(Stored data)
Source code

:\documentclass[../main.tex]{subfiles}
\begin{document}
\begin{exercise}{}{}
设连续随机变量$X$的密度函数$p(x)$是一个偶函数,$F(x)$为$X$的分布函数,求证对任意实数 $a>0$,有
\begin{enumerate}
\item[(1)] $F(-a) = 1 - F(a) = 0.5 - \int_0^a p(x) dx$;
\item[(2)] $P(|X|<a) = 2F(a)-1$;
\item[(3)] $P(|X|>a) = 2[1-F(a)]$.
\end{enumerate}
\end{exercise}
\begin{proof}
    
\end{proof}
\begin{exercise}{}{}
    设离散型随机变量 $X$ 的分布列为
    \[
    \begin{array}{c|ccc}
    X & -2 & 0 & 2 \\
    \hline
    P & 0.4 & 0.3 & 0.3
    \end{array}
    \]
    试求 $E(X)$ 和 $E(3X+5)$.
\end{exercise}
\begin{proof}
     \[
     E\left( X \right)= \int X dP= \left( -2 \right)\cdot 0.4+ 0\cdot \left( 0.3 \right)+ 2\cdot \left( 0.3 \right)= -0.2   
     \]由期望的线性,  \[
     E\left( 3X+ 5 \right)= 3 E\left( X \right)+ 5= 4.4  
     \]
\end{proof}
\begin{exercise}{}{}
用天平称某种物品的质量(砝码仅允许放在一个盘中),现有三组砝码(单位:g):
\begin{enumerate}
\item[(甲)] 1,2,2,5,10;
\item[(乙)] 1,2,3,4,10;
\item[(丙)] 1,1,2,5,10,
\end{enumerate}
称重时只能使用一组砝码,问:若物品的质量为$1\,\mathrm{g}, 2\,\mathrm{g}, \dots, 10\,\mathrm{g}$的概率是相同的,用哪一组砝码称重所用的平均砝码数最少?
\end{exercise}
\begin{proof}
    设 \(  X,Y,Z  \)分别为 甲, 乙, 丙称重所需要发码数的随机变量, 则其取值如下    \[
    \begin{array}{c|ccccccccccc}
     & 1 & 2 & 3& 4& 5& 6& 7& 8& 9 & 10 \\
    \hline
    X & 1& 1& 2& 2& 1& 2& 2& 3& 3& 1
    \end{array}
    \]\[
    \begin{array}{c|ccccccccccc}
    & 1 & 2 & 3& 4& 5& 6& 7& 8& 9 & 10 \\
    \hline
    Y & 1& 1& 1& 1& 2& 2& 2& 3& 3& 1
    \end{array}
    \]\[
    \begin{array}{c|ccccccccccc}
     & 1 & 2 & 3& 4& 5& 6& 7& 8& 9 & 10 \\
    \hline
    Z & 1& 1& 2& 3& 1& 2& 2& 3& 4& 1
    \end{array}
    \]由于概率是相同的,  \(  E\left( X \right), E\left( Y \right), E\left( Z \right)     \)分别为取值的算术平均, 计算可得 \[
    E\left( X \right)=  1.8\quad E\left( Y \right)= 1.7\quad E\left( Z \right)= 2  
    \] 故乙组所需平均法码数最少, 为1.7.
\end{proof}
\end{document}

...

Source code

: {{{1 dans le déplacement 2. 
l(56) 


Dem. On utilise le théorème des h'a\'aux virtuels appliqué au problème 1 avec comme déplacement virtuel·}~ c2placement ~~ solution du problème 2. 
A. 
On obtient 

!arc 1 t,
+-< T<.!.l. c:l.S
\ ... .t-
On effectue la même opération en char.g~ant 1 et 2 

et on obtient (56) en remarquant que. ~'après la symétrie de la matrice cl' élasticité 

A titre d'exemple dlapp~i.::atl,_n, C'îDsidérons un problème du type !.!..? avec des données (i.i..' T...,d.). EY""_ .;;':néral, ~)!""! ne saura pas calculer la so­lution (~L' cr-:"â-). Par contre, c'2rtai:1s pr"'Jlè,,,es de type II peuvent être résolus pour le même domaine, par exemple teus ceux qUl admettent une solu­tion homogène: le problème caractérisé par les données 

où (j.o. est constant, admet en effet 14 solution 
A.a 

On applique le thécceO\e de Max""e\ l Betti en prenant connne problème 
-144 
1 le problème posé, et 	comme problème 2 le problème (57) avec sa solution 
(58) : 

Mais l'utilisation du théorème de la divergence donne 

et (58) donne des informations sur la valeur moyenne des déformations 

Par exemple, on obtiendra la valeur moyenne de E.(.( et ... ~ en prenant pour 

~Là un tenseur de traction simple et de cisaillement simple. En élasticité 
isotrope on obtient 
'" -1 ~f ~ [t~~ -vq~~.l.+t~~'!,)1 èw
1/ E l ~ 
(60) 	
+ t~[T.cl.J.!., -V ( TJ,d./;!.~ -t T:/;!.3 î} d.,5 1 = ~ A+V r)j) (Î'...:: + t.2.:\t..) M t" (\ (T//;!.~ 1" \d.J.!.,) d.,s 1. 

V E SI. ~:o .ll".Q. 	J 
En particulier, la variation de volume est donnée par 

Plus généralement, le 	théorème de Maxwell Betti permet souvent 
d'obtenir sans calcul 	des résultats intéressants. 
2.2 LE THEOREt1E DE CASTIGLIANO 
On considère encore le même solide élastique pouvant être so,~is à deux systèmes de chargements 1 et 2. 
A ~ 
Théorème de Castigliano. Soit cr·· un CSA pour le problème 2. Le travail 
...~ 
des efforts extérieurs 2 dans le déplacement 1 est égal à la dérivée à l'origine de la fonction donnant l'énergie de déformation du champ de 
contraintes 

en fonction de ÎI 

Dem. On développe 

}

--

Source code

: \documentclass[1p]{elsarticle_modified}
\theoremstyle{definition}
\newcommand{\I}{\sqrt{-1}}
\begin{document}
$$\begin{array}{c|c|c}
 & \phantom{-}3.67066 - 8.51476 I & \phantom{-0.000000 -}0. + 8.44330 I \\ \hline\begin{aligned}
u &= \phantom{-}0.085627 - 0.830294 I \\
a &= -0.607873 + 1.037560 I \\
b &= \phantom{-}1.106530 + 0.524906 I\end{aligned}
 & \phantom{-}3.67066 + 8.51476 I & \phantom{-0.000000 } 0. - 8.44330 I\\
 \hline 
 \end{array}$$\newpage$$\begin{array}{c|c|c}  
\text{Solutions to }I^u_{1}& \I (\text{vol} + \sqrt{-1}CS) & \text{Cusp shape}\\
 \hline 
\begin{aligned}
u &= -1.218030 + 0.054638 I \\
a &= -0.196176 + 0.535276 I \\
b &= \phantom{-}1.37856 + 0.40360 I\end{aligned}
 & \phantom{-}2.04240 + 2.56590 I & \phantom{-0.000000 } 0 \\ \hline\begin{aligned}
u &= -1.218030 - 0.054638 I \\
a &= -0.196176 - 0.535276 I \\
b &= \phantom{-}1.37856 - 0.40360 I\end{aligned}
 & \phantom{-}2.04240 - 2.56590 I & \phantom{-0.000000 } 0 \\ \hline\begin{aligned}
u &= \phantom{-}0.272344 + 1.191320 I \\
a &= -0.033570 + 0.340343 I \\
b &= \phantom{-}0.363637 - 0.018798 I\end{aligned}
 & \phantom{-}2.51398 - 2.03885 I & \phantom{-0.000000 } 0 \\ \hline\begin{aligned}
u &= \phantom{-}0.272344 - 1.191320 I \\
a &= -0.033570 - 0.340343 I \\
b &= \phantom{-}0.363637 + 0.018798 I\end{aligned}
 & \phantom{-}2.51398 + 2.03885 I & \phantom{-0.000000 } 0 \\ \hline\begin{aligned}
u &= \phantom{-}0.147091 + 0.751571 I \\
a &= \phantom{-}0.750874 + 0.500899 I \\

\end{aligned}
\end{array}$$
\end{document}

WORK TO BE COMPLETED. Nothing but a number is expected here: how many lines above include the string "être".

EXERCISE ANSWER. 2